Gij Broeders, En moeder Gij bekommert U Over ons, omdat Gij wetet dat wij weder vertrokken zijn Naar Nebreske, eene nieuwe streek vooral het geen gij Daarop Noempt of teleurstelling van deze of gene zaken, in uwen brief, zijt Daarin maar gerust, want het is hier, Net zoo vijlig als men begeert en het landt is onverbeterlijk Goed het is alle zwarten grond of zwarte klei, Geen zand of steenen worden hier bijna niet gevonden, wij hebben 80 tachtig akker Grond, en Geen een steen hebben wij nog niet gevonden, en nog geen schup vol zan hoewel wij al 14 veertien akker omGeploegt hebben, het is alle Grijszwart Gelijk bij uw het lagelandt, als men het tuschen de vingers neemt of in den mondt Dan is het heel zacht zonder de kleinste Grinteltjes in, het is alle digt bezet met Gras , Geen plek, of, eris Gras, De gehele preri waar men ook gaat alle Gras, Geen boom of anders struiken vindt men niet, als aan de beken
Daar is houdt hoe klein de beken ook zijn tog houdt dat is wat hier makeert te wijnig brandt, en, anderen brandt is hier niet of men moet steenkoolen branden indien er maar houdt geplant (g) wordt het Groeit geweldig indien men maar een zakvol dennenzaad had dat zou hier goed groeijen of andere zaden maar het is te ver af om het te verkrijgen Wij zijn twee hondert en vijftig uuren gaans, zijn wij zuidt west vertrokken.
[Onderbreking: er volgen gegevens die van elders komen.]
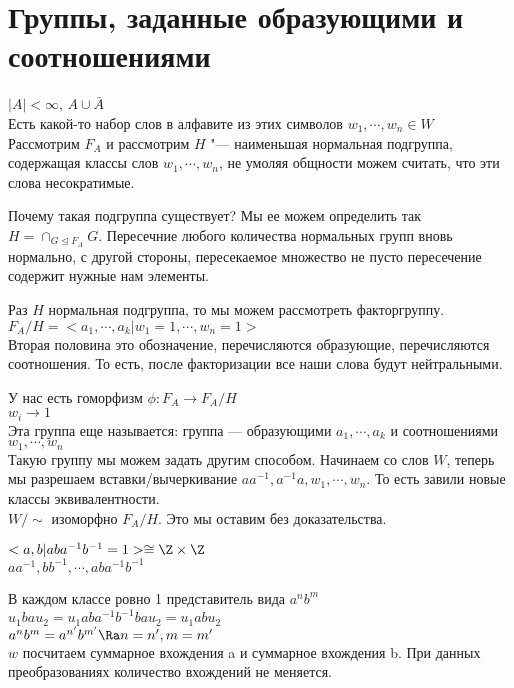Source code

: ﻿\section{Группы, заданные образующими и соотношениями}
$|A| < \infty$, $A \cup \bar{A}$\\
Есть какой-то набор слов в алфавите из этих символов $w_1, \cdots, w_n \in W$\\
Рассмотрим $F_A$ и рассмотрим $H$ "--- наименьшая нормальная подгруппа, содержащая классы слов $w_1, \cdots, w_n$, не умоляя общности 
можем считать, что эти слова несократимые.

Почему такая подгруппа существует? Мы ее можем определить так $H = \cap_{G \unlhd F_A} G$.
Пересечние любого количества нормальных групп вновь нормально, с другой стороны, пересекаемое множество не пусто пересечение содержит 
нужные нам элементы. 

Раз $H$ нормальная подгруппа, то мы можем рассмотреть факторгруппу.
$F_A/H = <a_1, \cdots, a_k|w_1 = 1, \cdots, w_n = 1>$\\
Вторая половина это обозначение, перечисляются образующие, перечисляются соотношения. То есть, 
после факторизации все наши слова будут нейтральными. 

У нас есть гоморфизм
$\phi \colon F_A \to F_A/H$\\
$w_i \to 1$ \\
Эта группа еще называется: группа --- образующими $a_1, \cdots, a_k$ и соотношениями $w_1, \cdots, w_n$\\


Такую группу мы можем задать другим способом. Начинаем со слов $W$,
теперь мы разрешаем вставки/вычеркивание $aa^{-1}, a^{-1}a, w_1, \cdots, w_n$. То есть 
завили новые классы эквивалентности.\\
$W/\sim$ изоморфно $F_A/H$. Это мы оставим без доказательства.

\begin{exmp}
$<a, b| aba^{-1}b^{-1} = 1> \cong \Z \times \Z$\\
$aa^{-1}, bb^{-1}, \cdots, aba^{-1}b^{-1}$

В каждом классе ровно 1 представитель вида $a^nb^m$\\
$u_1bau_2 = u_1aba^{-1}b^{-1}bau_2 = u_1abu_2$\\

$a^nb^m = a^{n'}b^{m'} \Ra n = n', m = m'$\\
$w$ посчитаем суммарное вхождения a и суммарное вхождения b.
При данных преобразованиях количество вхождений не меняется.  
\end{exmp}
De zoomers zijn hier langer en de winters korter men had bijna het halve jaar Winter. men heeft van Dezen Winter 5 maand aan een stuk Sneeuw zonder dat hij weggaat en dan is men haast niet in staat om zooveel voeder voor het vee te verzamelen, en men had te wijnig tijd in Den zomer voor het werk alles moest in der haast op het landt drie vier dagen verschil in het zaaijen maakte soms een vierde minder graan en alles is tegelijk rijp En zoo Gaat het ook met het afmaaken, en nu met dezen tijd dat alles zoo Goedkoop was moest men nogal veel bezaaien anders maakte men ook geen Geld voor de intres of handGeld, anders wij hadden er nu 40 akker bijgehuurd om de halfschijd, en hij moest mij daar het halve zaaizaad bij Geven en een paard tot het werk tegen het onze zooveel als ik hebben wilde of nodig was, en wanneer het in de schuur was Dan moest hij het halve werk er mee aan helpen Doen op zijn eigen kost En Drie beesten in de weide zoodat wij het Goed staan maar dat was twintig minutten Gaans van ons land af dat was ook luk ver, maar tog zijden de menschen dat wij het geweldig netjes gehuurd hadden, makkelijk en voordelig. Maar tog zijden wij Gedurig als wij maar verkochten en gingen naar Nebraske, Dan met dit alles kwam Er eindelijk Een koopman hij vroeg Dan of wij het land willen verkopen wij zijden hem Ja, hij vroeg Dan hoeveel wij Er voor moesten hebben wij zijden negen hondert en vijftig Dollaar, dat was hem teveel hij wilde negen hondert geven zoo wij daar zin aan hadden dan kunnen wij het laten weten, en wij slissen dan Om het hem te Geven en zoo hebben wij het Dan verkocht En wij hebben tot hiertoe nog geen berouw
En wij hebben Drie hondert en 87 Dollaar en 73 cent gemaakt van onzen boedel, en twee honderd op het land over, dat was bij de zes hondert Dollaar daar kunnen wij ons hier Goed met redden en wij hebben nu wijnig uitgaven geen handgeld geen andere ongelding hebben wij hier niet te betalen 5 Jaar zijn wij vrij van landteks te betalen, in wesconcen moesten wij alle Jaar zoo 6 Dollaar betalen, voor landteks van twintig akker en nu hebben wij 4 maal zooveel, Dat land kost ons met overboeken en alles zoo wij het hier hebben liggen net 32 Dollaar,
Die hier het Eerst zijn gekomen hebben het voor 14 Dollaar Juist schrijfgeld het wordt gegeven, voor ieder lidt, Jong of oudt, die boven De 21 Jaar zijn ieder 80 akker getrouwd, of ongetrouwd alle hetzelfde zelf de meisjes ook maar wanneer een Jongen of een meisje ieder een 80 hebben en zij trouwen met elkander dan vervalt een 80 1 van Die twee want het moet bewoond worden 5 Jaar lang eer dat men er een Diet van krijgt en dan kan men met land doen wat men wil Dit is omdat zij het land wilden bewoond hebben en dan kan een arm mensch ook een stuk land krijgen hier word altijd voor den armen gezorgd.